Oficialmente, a IPB afirma que não apoia nenhum governo e que os fiéis têm liberdade para se posicionarem politicamente. O comando da igreja, porém, está diretamente ligado ao governo Bolsonaro. O ex-ministro da Educação Milton Ribeiro, preso no âmbito de uma investigação sobre o gabinete paralelo de pastores no Ministério da Educação, caso revelado pelo Estadão, e o ministro do Supremo Tribunal Federal (STF) André Mendonça, indicado por Bolsonaro, são pastores da instituição. O relator da proposta de resolução para expurgar os “esquerdistas” da igreja, reverendo Osni Ferreira, usou o púlpito em Londrina (PR) para pedir apoio à reeleição do atual presidente. O reverendo Roberto Brasileiro, líder máximo da IPB no País, já participou de eventos com Bolsonaro e tem um filho que ocupou cargo de confiança do MEC.
Alvo do processo de afastamento, Flávio Pinheiro é professor de ensino médio, formado em Ciências Sociais, Filosofia, História pela Universidade de São Paulo e Teologia pela Universidade Presbiteriana Mackenzie. Em 2018, após a vitória da eleição de Jair Bolsonaro à Presidência, Pinheiro foi demitido do Colégio Mackenzie, que pertence à Igreja Presbiteriana. Ele acredita que as críticas ao governo e o alinhamento da IPB a Bolsonaro motivaram o afastamento do colégio e mais tarde do cargo de presbítero. “É uma inquisição porque perseguem alguém entendendo que essa pessoa é um perigo espiritual para a igreja e é também uma perseguição política porque entendem que uma certa visão política não é aceitável para aquele grupo”, afirmou o teólogo. “É inconcebível você se dizer um discípulo de Cristo e pregar alguma forma de intolerância.”
Nas publicações que motivaram o afastamento, o presbítero criticou Bolsonaro em função do discurso ideológico do presidente, se colocou a favor da descriminalização da maconha e do aborto e defendeu os direitos da mulher e da comunidade LGBT, temas sensíveis no meio evangélico. Até mesmo referências a Paulo Freire e aos teólogos Karl Barth e Ariovaldo Ramos foram usadas para pedir a punição.
Arrependimento
Flávio Pinheiro deveria ficar afastado do cargo por tempo indeterminado até que se “arrependesse” de suas declarações, conforme a decisão do Presbitério. A primeira decisão que chancelou a ordem de afastamento da igreja não cita as críticas a Bolsonaro que foram incluídas no processo pelo autor da denúncia. Mas ressalta que o presbítero agiu contra os mandamentos da igreja.

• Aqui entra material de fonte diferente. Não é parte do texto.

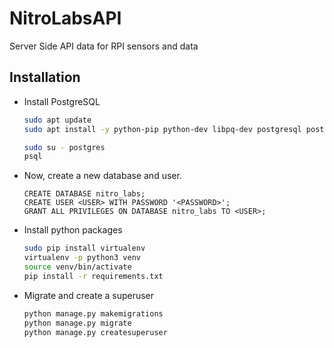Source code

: # NitroLabsAPI

Server Side API data for RPI sensors and data


## Installation

- Install PostgreSQL
    ```bash
    sudo apt update
    sudo apt install -y python-pip python-dev libpq-dev postgresql postgresql-contrib
    
    sudo su - postgres
    psql

    ```
- Now, create a new database and user.

    ```postgresql
    CREATE DATABASE nitro_labs;
    CREATE USER <USER> WITH PASSWORD '<PASSWORD>';
    GRANT ALL PRIVILEGES ON DATABASE nitro_labs TO <USER>;
    ```
- Install python packages

    ```bash
    sudo pip install virtualenv
    virtualenv -p python3 venv
    source venv/bin/activate
    pip install -r requirements.txt
    ```
- Migrate and create a superuser
    
    ```bash
    python manage.py makemigrations
    python manage.py migrate
    python manage.py createsuperuser
    ```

Entre os motivos usados para a punição estão o fato de o presbítero ter negado “a liderança do homem na função de cabeça sobre a esposa”, ou ainda por ter feito interpretações erradas da Bíblia segundo a concepção presbiteriana, além de pregar a leitura de livros de Karl Marx. A punição só foi revertida por um erro processual: o tribunal de terceira instância da igreja entendeu que ele não foi devidamente orientado pessoalmente antes do afastamento.
A preocupação agora é com a aprovação do documento que orienta fiéis a se afastarem do “comunismo” e da “nefasta influência do pensamento de esquerda”, discutido pelo comando da instituição. “Se esse documento for aprovado e quem é de esquerda não puder fazer parte da igreja, vou esperar ser expulso? Eu tenho um filho de quatro anos, não quero ver meu filho crescer em um ambiente desse.”
Procurados, a Igreja Presbiteriana do Brasil e Ageu Magalhães ainda não se manifestaram.